Given records section start

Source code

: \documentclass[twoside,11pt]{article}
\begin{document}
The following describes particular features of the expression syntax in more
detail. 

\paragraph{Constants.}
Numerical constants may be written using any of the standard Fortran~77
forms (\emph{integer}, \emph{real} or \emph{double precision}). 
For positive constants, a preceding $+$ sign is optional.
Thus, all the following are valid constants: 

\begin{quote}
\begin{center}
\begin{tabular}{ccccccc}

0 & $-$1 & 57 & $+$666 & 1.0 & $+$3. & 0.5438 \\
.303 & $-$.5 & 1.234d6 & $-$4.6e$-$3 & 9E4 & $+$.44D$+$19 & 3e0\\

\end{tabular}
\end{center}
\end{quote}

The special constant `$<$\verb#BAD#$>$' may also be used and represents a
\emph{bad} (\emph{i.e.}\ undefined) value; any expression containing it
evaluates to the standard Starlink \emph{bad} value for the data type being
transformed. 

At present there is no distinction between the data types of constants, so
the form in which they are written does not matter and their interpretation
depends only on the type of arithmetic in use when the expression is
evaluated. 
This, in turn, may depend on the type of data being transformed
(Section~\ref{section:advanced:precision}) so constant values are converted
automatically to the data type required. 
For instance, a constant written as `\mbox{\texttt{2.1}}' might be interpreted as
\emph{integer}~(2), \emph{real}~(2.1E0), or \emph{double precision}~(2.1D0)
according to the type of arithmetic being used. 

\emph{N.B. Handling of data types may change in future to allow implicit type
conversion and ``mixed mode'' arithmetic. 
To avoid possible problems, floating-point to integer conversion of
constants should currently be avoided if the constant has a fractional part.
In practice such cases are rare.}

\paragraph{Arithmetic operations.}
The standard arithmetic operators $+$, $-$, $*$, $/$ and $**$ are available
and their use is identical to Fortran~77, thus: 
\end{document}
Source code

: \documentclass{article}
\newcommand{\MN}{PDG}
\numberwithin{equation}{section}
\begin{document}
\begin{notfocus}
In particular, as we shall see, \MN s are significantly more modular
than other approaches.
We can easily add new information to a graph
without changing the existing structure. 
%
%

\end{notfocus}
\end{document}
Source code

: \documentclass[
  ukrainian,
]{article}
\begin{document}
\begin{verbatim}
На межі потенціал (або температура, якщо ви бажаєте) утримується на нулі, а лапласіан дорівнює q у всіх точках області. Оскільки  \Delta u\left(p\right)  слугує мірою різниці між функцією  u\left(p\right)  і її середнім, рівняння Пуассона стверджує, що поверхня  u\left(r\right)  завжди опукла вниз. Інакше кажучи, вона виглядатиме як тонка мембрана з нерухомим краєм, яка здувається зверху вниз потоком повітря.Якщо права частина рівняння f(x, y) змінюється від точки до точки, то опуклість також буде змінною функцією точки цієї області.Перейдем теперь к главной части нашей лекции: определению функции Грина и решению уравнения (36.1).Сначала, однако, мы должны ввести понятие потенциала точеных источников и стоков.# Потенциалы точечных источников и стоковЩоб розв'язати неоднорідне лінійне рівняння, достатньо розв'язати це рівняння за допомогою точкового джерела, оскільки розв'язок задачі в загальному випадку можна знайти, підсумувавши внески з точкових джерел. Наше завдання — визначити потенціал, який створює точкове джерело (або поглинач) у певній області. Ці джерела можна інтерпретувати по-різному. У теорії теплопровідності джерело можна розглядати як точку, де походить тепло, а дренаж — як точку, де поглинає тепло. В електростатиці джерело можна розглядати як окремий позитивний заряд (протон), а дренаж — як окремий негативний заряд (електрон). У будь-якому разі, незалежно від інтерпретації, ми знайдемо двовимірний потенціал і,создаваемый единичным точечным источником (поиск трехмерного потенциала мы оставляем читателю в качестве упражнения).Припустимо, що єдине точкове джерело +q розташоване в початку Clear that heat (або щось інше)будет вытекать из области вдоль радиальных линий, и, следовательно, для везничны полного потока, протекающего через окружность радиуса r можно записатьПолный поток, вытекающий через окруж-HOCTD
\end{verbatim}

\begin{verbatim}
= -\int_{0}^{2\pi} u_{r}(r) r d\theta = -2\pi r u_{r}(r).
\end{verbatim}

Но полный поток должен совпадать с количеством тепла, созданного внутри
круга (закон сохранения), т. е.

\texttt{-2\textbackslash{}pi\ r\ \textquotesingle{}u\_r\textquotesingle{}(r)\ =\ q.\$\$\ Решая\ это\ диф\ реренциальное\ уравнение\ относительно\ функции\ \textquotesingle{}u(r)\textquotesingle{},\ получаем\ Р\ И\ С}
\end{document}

Given records section end

Problem statement ->
In the entries above, find each line containing the string "standard" and copy it.

Exercise result ->
Numerical constants may be written using any of the standard Fortran~77
evaluates to the standard Starlink \emph{bad} value for the data type being
The standard arithmetic operators $+$, $-$, $*$, $/$ and $**$ are available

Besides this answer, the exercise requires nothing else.